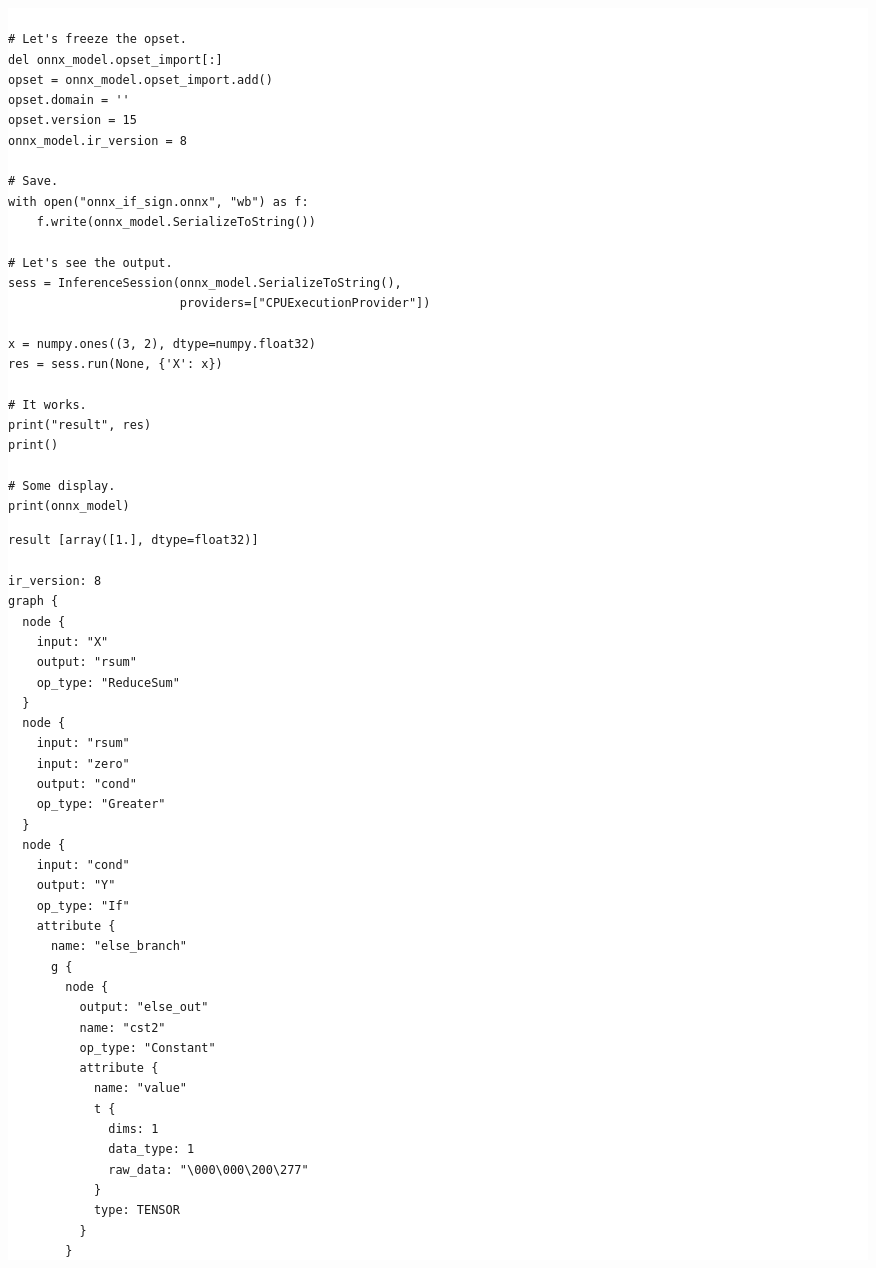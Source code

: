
 ```

# Let's freeze the opset.
del onnx_model.opset_import[:]
opset = onnx_model.opset_import.add()
opset.domain = ''
opset.version = 15
onnx_model.ir_version = 8

# Save.
with open("onnx_if_sign.onnx", "wb") as f:
    f.write(onnx_model.SerializeToString())

# Let's see the output.
sess = InferenceSession(onnx_model.SerializeToString(),
                        providers=["CPUExecutionProvider"])

x = numpy.ones((3, 2), dtype=numpy.float32)
res = sess.run(None, {'X': x})

# It works.
print("result", res)
print()

# Some display.
print(onnx_model)
```

```
result [array([1.], dtype=float32)]

ir_version: 8
graph {
  node {
    input: "X"
    output: "rsum"
    op_type: "ReduceSum"
  }
  node {
    input: "rsum"
    input: "zero"
    output: "cond"
    op_type: "Greater"
  }
  node {
    input: "cond"
    output: "Y"
    op_type: "If"
    attribute {
      name: "else_branch"
      g {
        node {
          output: "else_out"
          name: "cst2"
          op_type: "Constant"
          attribute {
            name: "value"
            t {
              dims: 1
              data_type: 1
              raw_data: "\000\000\200\277"
            }
            type: TENSOR
          }
        }
```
..........
Repeat every record above exactly, but leave out any pictures.

*Solution*.
Source code

:
 ```

# Let's freeze the opset.
del onnx_model.opset_import[:]
opset = onnx_model.opset_import.add()
opset.domain = ''
opset.version = 15
onnx_model.ir_version = 8

# Save.
with open("onnx_if_sign.onnx", "wb") as f:
    f.write(onnx_model.SerializeToString())

# Let's see the output.
sess = InferenceSession(onnx_model.SerializeToString(),
                        providers=["CPUExecutionProvider"])

x = numpy.ones((3, 2), dtype=numpy.float32)
res = sess.run(None, {'X': x})

# It works.
print("result", res)
print()

# Some display.
print(onnx_model)
```

```
result [array([1.], dtype=float32)]

ir_version: 8
graph {
  node {
    input: "X"
    output: "rsum"
    op_type: "ReduceSum"
  }
  node {
    input: "rsum"
    input: "zero"
    output: "cond"
    op_type: "Greater"
  }
  node {
    input: "cond"
    output: "Y"
    op_type: "If"
    attribute {
      name: "else_branch"
      g {
        node {
          output: "else_out"
          name: "cst2"
          op_type: "Constant"
          attribute {
            name: "value"
            t {
              dims: 1
              data_type: 1
              raw_data: "\000\000\200\277"
            }
            type: TENSOR
          }
        }
```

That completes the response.